The verbal commitment that is being talked about could have been made by N. Srinivasan as BCCI president, even before the HNA was signed, to his predecessor in the ICC, Alan Isaac of New Zealand, simply because the BCCI stood to gain the most from the impending ICC revamp. If November 2014 was indeed the period when the HNA was signed, the ICC chairman was Srinivasan while former India off-spinner Shivlal Yadav was interim BCCI president and Sanjay Patel its secretary at the time. It was an open secret that both Yadav and Patel were close to Srinivasan, who was nominated by the BCCI to the ICC chairman’s post, and who in turn went on to make wholesale changes to the ICC’s governance and financial structure that sought to benefit the BCCI the most. In the Srinivasan-fuelled changes at the ICC, the BCCI was to receive a lion’s share of the ICC’s income, followed by the England and Australia Boards—that’s why the changes are also called the ‘Big Three’ revamp. The confidence for such a generous assurance about ‘compensation’ came mainly because the Indian Board was to receive a colossal amount under ‘Big Three’ revamp.
The ‘Big Three’ changes were, however, annulled by Shashank Manohar when he replaced Srinivasan as ICC chairman midway through his term, after the Indian Supreme Court asked Srinivasan to leave the BCCI while hearing the IPL spot-fixing case. As a consequence, no board, including the BCCI, benefited from the Srinivasan’s ICC revamp idea, even as Manohar got out a new revenue-sharing formula. For the record, the ICC announced venues of its global tournaments from 2016 to 2023 through a media statement on June 29, 2013, at the conclusion of its annual conference the same day in London. In that meeting, chaired by ICC president Alan Isaac, Jagmohan Dalmiya, a standing in for Srinivasan, represented the BCCI.

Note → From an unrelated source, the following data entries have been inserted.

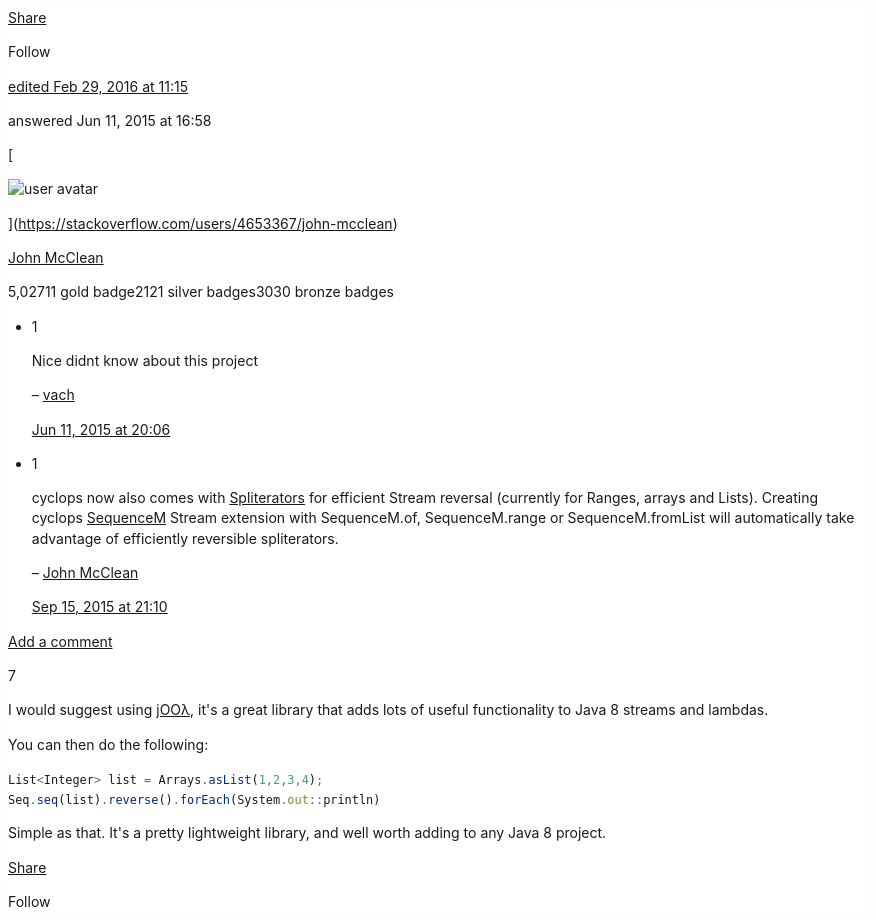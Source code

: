 [Share](https://stackoverflow.com/a/30786975 "Short permalink to this answer")

Follow

[edited Feb 29, 2016 at 11:15](https://stackoverflow.com/posts/30786975/revisions "show all edits to this post")

answered Jun 11, 2015 at 16:58

[

![user avatar](/img/user/阅读库藏/assets/1658442695-d2058a22c8c8112649413c3be50811ee.png)

](https://stackoverflow.com/users/4653367/john-mcclean)

[John McClean](https://stackoverflow.com/users/4653367/john-mcclean)

5,02711 gold badge2121 silver badges3030 bronze badges

*   1
    
    Nice didnt know about this project
    
    – [vach](https://stackoverflow.com/users/654799/vach "9,657 reputation")
    
    [Jun 11, 2015 at 20:06](#comment49630361_30786975)
    
*   1
    
    cyclops now also comes with [Spliterators](http://static.javadoc.io/com.aol.cyclops/cyclops-sequence-api/6.0.1/com/aol/cyclops/sequence/spliterators/package-frame.html) for efficient Stream reversal (currently for Ranges, arrays and Lists). Creating cyclops [SequenceM](http://static.javadoc.io/com.aol.cyclops/cyclops-sequence-api/6.0.1/com/aol/cyclops/sequence/SequenceM.html) Stream extension with SequenceM.of, SequenceM.range or SequenceM.fromList will automatically take advantage of efficiently reversible spliterators.
    
    – [John McClean](https://stackoverflow.com/users/4653367/john-mcclean "5,027 reputation")
    
    [Sep 15, 2015 at 21:10](#comment53044913_30786975)
    

[Add a comment](# "Use comments to ask for more information or suggest improvements. Avoid comments like “+1” or “thanks”.")

7

[](https://stackoverflow.com/posts/36208024/timeline)

I would suggest using [jOOλ](https://github.com/jOOQ/jOOL), it's a great library that adds lots of useful functionality to Java 8 streams and lambdas.

You can then do the following:

```javascript
List<Integer> list = Arrays.asList(1,2,3,4);    
Seq.seq(list).reverse().forEach(System.out::println)
```

Simple as that. It's a pretty lightweight library, and well worth adding to any Java 8 project.

[Share](https://stackoverflow.com/a/36208024 "Short permalink to this answer")

Follow
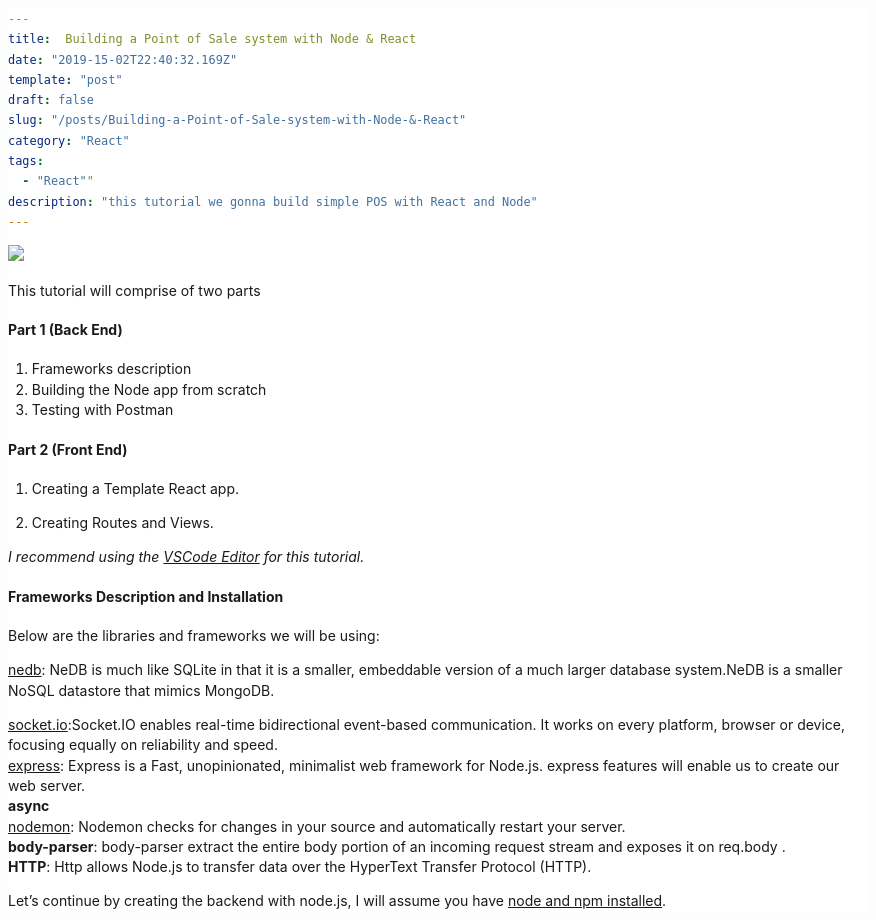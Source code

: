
 ```yaml
---
title:  Building a Point of Sale system with Node & React
date: "2019-15-02T22:40:32.169Z"
template: "post"
draft: false
slug: "/posts/Building-a-Point-of-Sale-system-with-Node-&-React"
category: "React"
tags:
  - "React""
description: "this tutorial we gonna build simple POS with React and Node"
---
```

![](https://cdn-images-1.medium.com/max/2560/1*RNjNx81GWExB7DQfQuG2gQ.png)


This tutorial will comprise of two parts

#### **Part 1 (Back End)**

1.  Frameworks description
1.  Building the Node app from scratch
1.  Testing with Postman

#### **Part 2 (Front End)**

1. Creating a Template React app.

2. Creating Routes and Views.

*I recommend using the *[VSCode Editor](https://code.visualstudio.com/download)*
for this tutorial.*

#### **Frameworks Description and Installation**

Below are the libraries and frameworks we will be using:

[nedb](https://github.com/louischatriot/nedb): NeDB is much like SQLite in that
it is a smaller, embeddable version of a much larger database system.NeDB is a
smaller NoSQL datastore that mimics MongoDB.

[socket.io](https://socket.io/):Socket.IO enables real-time bidirectional
event-based communication. It works on every platform, browser or device,
focusing equally on reliability and speed.<br>
[express](https://expressjs.com/): Express is a Fast, unopinionated, minimalist
web framework for Node.js. express features will enable us to create our web
server.<br> **async**<br> [nodemon](https://nodemon.io/): Nodemon checks for
changes in your source and automatically restart your server.<br>
**body-parser**: body-parser extract the entire body portion of an incoming
request stream and exposes it on req.body .<br> **HTTP**: Http allows Node.js to
transfer data over the HyperText Transfer Protocol (HTTP).

Let’s continue by creating the backend with node.js, I will assume you have
[node and npm installed](https://nodejs.org/en/download/).
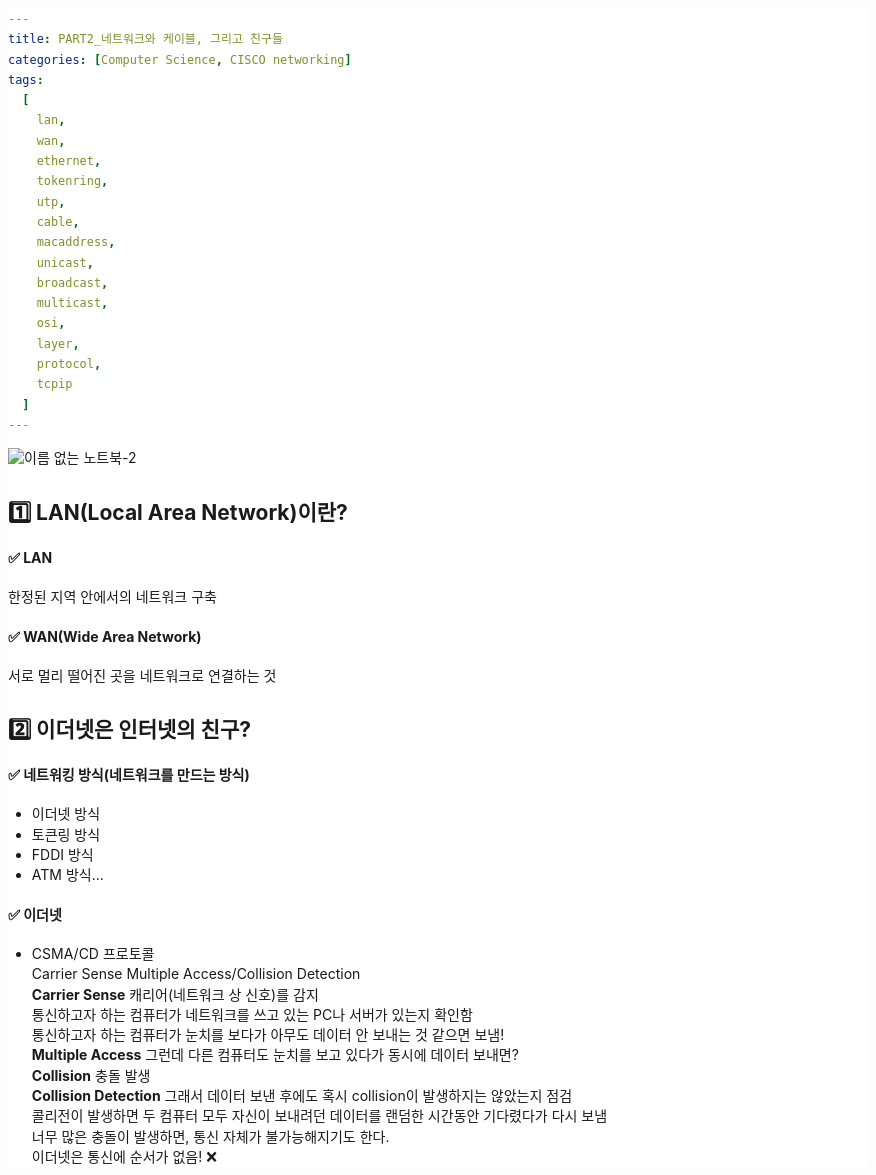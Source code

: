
 ```yaml
---
title: PART2_네트워크와 케이블, 그리고 친구들
categories: [Computer Science, CISCO networking]
tags:
  [
    lan,
    wan,
    ethernet,
    tokenring,
    utp,
    cable,
    macaddress,
    unicast,
    broadcast,
    multicast,
    osi,
    layer,
    protocol,
    tcpip
  ]
---
```


![이름 없는 노트북-2](https://github.com/soheeparklee/sc_project_carrotMkt_improved/assets/97790983/3fb925ac-b935-4709-bf0d-774568af589f)

## 1️⃣ LAN(Local Area Network)이란?

#### ✅ LAN

한정된 지역 안에서의 네트워크 구축

#### ✅ WAN(Wide Area Network)

서로 멀리 떨어진 곳을 네트워크로 연결하는 것

## 2️⃣ 이더넷은 인터넷의 친구?

#### ✅ 네트워킹 방식(네트워크를 만드는 방식)

- 이더넷 방식
- 토큰링 방식
- FDDI 방식
- ATM 방식...

#### ✅ 이더넷

- CSMA/CD 프로토콜 <br>
  Carrier Sense Multiple Access/Collision Detection <br>
  **Carrier Sense** 캐리어(네트워크 상 신호)를 감지 <br>
  통신하고자 하는 컴퓨터가 네트워크를 쓰고 있는 PC나 서버가 있는지 확인함 <br>
  통신하고자 하는 컴퓨터가 눈치를 보다가 아무도 데이터 안 보내는 것 같으면 보냄! <br>
  **Multiple Access** 그런데 다른 컴퓨터도 눈치를 보고 있다가 동시에 데이터 보내면? <br>
  **Collision** 충돌 발생 <br>
  **Collision Detection** 그래서 데이터 보낸 후에도 혹시 collision이 발생하지는 않았는지 점검 <br>
  콜리전이 발생하면 두 컴퓨터 모두 자신이 보내려던 데이터를 랜덤한 시간동안 기다렸다가 다시 보냄 <br>
  너무 많은 충돌이 발생하면, 통신 자체가 불가능해지기도 한다. <br>
  이더넷은 통신에 순서가 없음! ❌
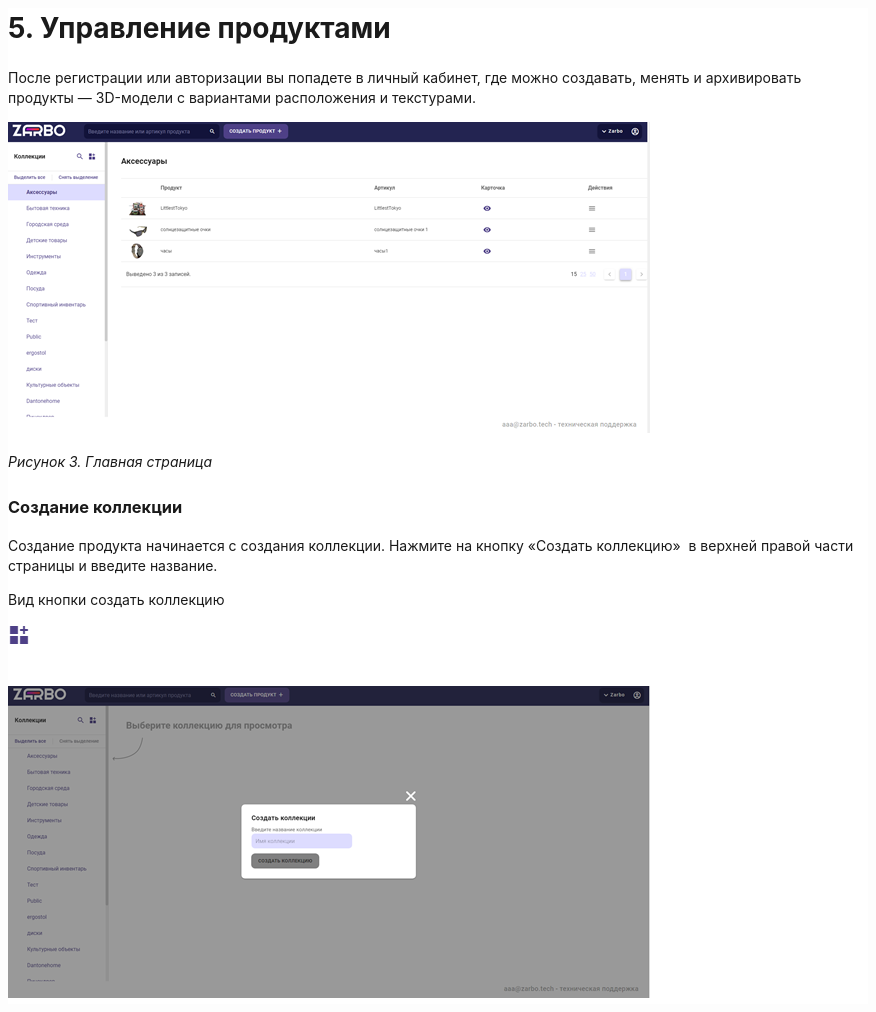# 5. Управление продуктами

После регистрации или авторизации вы попадете в личный кабинет, где можно создавать, менять и архивировать продукты — 3D-модели с вариантами расположения и текстурами.

 ![](./uploads/7cbd08bc-078c-41b5-8c8e-8964532598ea/3474c6ff-3047-48c8-abeb-ec6c0bce7b76/image.png)

*Рисунок 3. Главная страница*

### Создание коллекции

Создание продукта начинается с создания коллекции. Нажмите на кнопку «Создать коллекцию»  в верхней правой части страницы и введите название.

Вид кнопки создать коллекцию

 ![](./uploads/7cbd08bc-078c-41b5-8c8e-8964532598ea/009895e4-0c45-4de6-af0a-9f95701304d7/image.png "left-50")


\
 ![](./uploads/7cbd08bc-078c-41b5-8c8e-8964532598ea/5ba9867c-adc0-40fe-98dd-4d053828c589/image.png)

So, does India really stand to lose hosting the Champions Trophy and the World Cup? Will the ICC take such a drastic step, in a way killing the golden goose? The majority of people involved in the issue, both in the BCCI and the ICC, are confident that it wouldn’t be easy for the world body to relocate the two tournaments from the money-spinning market that India is. “It’s all posturing. If you ask me, the two events will be there where they are [in India],” said an expert about the so-called ICC threat. That may be true, but it does seem the ICC will not give in so easily either. As the stakes involved are so high, this controversy will gallop into the slog overs closer to the date of the tournaments.